From another time and installed in cinematic-like style at Zurich’s Galerie Gmurzynska, which is celebrating its 50th anniversary, a rare and recently unearthed Pablo Picasso fresco from 1918, “Venus Et Amour,” formerly in the collection of Warhol business manager Frederick Hughes, sold for around $1 million to an American collection. Gmurzynska also sold two large-scale Robert Indiana paintings in oil on homasote from 1959, “Golden Orbs with Chevrons” and “Golden Circles,” at the identical asking price of $1.7 million.

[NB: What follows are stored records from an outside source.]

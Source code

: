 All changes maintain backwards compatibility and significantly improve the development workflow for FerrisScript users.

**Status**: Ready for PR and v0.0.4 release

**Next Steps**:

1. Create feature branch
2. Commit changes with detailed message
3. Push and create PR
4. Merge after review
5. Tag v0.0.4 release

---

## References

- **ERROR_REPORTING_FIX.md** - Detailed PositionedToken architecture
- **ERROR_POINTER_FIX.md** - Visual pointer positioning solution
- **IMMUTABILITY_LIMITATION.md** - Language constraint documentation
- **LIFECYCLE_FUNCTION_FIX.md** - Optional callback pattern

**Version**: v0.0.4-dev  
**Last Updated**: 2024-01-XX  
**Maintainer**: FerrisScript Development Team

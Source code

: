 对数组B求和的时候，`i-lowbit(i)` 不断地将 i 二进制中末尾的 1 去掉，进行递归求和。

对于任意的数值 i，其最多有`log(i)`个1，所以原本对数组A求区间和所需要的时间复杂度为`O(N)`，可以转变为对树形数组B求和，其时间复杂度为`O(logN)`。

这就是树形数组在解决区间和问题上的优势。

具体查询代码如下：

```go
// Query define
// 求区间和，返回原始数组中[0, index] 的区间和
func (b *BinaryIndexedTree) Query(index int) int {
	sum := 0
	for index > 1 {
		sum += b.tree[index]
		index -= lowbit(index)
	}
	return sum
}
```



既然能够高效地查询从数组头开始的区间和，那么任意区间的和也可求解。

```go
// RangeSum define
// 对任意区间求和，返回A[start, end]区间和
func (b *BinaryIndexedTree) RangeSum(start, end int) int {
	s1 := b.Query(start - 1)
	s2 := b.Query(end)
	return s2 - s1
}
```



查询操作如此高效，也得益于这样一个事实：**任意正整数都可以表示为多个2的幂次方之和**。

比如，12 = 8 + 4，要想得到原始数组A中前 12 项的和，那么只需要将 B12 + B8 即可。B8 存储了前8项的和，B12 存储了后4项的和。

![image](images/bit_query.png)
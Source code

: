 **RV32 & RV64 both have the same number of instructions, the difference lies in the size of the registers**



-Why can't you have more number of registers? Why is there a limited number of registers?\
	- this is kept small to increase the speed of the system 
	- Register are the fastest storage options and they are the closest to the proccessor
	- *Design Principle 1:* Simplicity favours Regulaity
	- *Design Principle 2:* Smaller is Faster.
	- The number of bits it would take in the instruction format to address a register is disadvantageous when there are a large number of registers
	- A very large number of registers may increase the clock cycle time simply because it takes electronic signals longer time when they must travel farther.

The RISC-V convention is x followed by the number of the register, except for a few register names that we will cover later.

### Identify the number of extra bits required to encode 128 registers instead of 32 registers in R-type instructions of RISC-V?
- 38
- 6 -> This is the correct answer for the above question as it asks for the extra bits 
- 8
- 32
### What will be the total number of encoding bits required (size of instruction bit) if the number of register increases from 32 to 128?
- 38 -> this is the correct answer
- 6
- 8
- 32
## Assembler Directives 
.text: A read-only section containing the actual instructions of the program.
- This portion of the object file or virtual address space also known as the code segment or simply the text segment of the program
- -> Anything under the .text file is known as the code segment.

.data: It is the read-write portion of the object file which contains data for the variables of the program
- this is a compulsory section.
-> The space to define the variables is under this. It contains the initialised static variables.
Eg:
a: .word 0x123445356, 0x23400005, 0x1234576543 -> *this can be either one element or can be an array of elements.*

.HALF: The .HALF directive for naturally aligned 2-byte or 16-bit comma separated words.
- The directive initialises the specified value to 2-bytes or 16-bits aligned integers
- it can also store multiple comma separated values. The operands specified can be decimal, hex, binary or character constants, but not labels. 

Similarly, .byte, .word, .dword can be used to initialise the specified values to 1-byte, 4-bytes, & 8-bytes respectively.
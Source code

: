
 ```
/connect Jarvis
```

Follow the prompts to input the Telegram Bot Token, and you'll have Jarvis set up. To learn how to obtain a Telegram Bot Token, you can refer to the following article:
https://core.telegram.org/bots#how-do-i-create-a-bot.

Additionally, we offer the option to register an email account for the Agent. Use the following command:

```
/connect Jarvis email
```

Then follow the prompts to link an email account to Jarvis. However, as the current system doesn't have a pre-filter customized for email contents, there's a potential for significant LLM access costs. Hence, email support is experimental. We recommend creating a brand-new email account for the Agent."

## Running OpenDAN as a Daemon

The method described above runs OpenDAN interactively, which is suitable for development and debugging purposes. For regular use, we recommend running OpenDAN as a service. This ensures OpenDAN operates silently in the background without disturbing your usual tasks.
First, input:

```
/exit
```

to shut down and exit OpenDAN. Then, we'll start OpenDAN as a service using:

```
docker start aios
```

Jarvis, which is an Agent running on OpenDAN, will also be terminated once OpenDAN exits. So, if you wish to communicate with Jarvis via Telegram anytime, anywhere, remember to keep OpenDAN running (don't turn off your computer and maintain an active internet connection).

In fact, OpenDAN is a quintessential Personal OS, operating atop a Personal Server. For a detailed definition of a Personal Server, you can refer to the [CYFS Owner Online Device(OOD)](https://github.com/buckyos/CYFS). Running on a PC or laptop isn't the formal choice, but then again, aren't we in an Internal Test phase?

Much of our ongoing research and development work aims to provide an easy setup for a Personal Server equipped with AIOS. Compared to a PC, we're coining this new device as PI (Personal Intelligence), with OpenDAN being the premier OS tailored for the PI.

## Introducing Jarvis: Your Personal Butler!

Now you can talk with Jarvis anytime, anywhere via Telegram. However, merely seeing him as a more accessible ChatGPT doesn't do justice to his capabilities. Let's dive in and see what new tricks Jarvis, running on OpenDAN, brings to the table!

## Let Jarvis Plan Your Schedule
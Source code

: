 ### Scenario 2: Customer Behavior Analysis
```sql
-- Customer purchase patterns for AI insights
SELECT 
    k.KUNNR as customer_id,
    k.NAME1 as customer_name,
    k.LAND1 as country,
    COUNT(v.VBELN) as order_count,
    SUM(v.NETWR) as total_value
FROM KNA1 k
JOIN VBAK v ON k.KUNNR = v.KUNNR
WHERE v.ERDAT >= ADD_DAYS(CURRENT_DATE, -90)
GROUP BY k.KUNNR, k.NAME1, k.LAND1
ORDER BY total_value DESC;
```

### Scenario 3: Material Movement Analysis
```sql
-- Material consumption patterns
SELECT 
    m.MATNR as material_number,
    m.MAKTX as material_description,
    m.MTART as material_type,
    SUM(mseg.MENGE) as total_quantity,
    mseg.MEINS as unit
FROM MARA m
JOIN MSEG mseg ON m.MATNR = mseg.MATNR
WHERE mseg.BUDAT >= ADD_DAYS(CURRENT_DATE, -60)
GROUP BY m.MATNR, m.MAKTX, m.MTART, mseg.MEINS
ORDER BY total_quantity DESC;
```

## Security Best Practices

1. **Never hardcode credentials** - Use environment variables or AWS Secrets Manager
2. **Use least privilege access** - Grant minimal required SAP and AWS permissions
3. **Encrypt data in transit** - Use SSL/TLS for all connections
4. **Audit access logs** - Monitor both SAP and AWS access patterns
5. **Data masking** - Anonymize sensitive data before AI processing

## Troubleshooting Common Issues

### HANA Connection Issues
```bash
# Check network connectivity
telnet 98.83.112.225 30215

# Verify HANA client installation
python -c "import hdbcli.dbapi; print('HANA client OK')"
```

Though it wasn’t officially for sale, the gallery hung a Kazimir Malevich masterpiece from 1917, “Dissolution of Form,” considered to be the most important Suprematist work after the “Black Square.” It is fresh from a blockbuster Malevich showing at Tate Modern. “Normally, you just don’t bring that sort of thing to an art fair,” said Mathias Rastorfer, a Gmurzynska partner. Think north of $60 million if the Malevich carried a price tag.
Of course, ABMB isn’t about Modern masterpieces, but dwells on more contemporary turf, which has grown more conservative as the fair enters its teenage years. Perhaps one exception, a notable one at that, was a stand-alone installation at Paris/Cologne Karsten Greve, with works by the 34-year-old Irish artist Claire Morgan. Though the stand had its share of multi-million dollar Louise Bourgeois and Cy Twombly works, Morgan’s stunning boxes were priced and sold in the $40,000 range, including “Be careful what your wish for” from 2014, consisting of a taxidermied Jackdaw set in a deadly nest of torn, colored polythene nylon and encased in a glass cabinet.
“We want to see culture as an important part of life,” said gallery founder Karsten Greve in a philosophical moment amidst the swirl of commercial action, “and give people an idea to think they might have a vision about something.” Greve should know since he showcased works by Twombly, similar to the one that sold last month at Christie’s for a record $70 million, for $9,000 decades ago. “People thought I was crazy.”
Things looked rosy at New York’s Van de Weghe Fine Art, as a late large-scale 120 by 80 ¼ inch Jean-Michel Basquiat, “Reok” from 1985-86, in acrylic and oil stick on canvas, sold in the region of the $5.9 million asking price. An early and energetic Basquiat work on paper from 1982 sold to another buyer in the region of the $1.2 million asking price, while a rather sensational Keith Haring, “Self-Portrait” from 1987, depicting the artist in large-framed glasses, sold for around $550,000.
Speaking about the Basquiat painting, gallery founder Christophe van de Weghe said, “I never met him before. All the guys who bought from me yesterday [during the V.I.P. preview] were in their 30s and 40s. It’s a new world,” noted the dealer, “and they’re all new clients.”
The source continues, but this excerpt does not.